**Action item**: Please take the lines from the one holding "- 最后的ACK报文段有可能" through the one holding "- 所以不会再发送一次确认报文段，则服务端无法正常进入到CLOSED状态。" in the data below and copy them exactly.

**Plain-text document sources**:
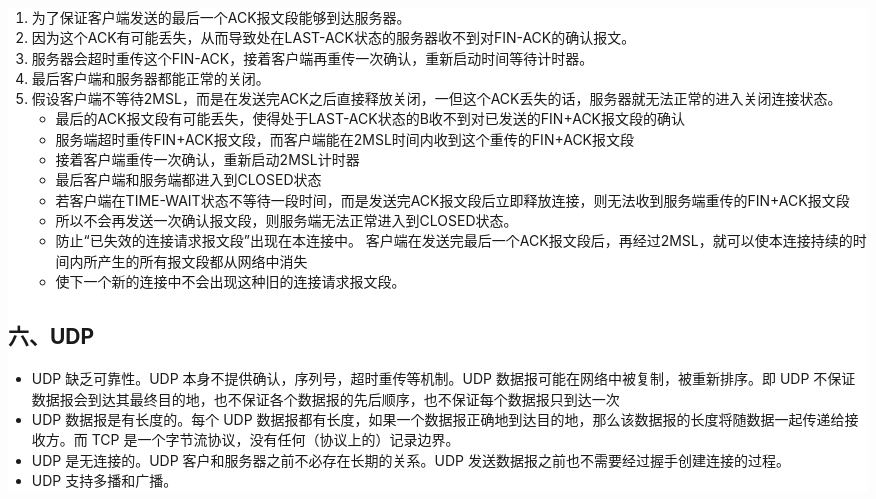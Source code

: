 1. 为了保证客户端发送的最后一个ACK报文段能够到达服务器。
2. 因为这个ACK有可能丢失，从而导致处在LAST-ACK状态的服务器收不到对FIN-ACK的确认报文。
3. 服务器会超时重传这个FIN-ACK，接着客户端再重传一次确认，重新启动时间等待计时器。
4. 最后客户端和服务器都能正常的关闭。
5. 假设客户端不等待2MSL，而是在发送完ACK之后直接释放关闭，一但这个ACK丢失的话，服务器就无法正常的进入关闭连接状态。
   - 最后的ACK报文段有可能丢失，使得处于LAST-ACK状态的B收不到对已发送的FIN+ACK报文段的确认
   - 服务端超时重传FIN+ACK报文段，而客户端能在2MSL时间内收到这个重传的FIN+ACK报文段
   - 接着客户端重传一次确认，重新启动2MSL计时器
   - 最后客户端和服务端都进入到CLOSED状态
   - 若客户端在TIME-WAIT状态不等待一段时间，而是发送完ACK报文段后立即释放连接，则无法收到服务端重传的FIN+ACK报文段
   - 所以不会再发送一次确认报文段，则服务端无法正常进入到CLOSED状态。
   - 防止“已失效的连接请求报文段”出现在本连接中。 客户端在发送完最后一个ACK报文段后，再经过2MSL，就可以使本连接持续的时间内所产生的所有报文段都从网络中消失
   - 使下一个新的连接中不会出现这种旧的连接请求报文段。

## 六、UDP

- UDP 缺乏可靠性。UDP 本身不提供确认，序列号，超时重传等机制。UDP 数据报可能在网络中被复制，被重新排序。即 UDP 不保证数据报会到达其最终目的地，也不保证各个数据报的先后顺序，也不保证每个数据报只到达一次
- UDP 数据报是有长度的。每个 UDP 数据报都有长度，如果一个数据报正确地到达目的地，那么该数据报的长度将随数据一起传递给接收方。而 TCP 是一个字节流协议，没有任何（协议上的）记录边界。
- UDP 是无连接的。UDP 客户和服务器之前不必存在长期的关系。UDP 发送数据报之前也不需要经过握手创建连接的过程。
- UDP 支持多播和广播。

**Result of the exercise**:
   - 最后的ACK报文段有可能丢失，使得处于LAST-ACK状态的B收不到对已发送的FIN+ACK报文段的确认
   - 服务端超时重传FIN+ACK报文段，而客户端能在2MSL时间内收到这个重传的FIN+ACK报文段
   - 接着客户端重传一次确认，重新启动2MSL计时器
   - 最后客户端和服务端都进入到CLOSED状态
   - 若客户端在TIME-WAIT状态不等待一段时间，而是发送完ACK报文段后立即释放连接，则无法收到服务端重传的FIN+ACK报文段
   - 所以不会再发送一次确认报文段，则服务端无法正常进入到CLOSED状态。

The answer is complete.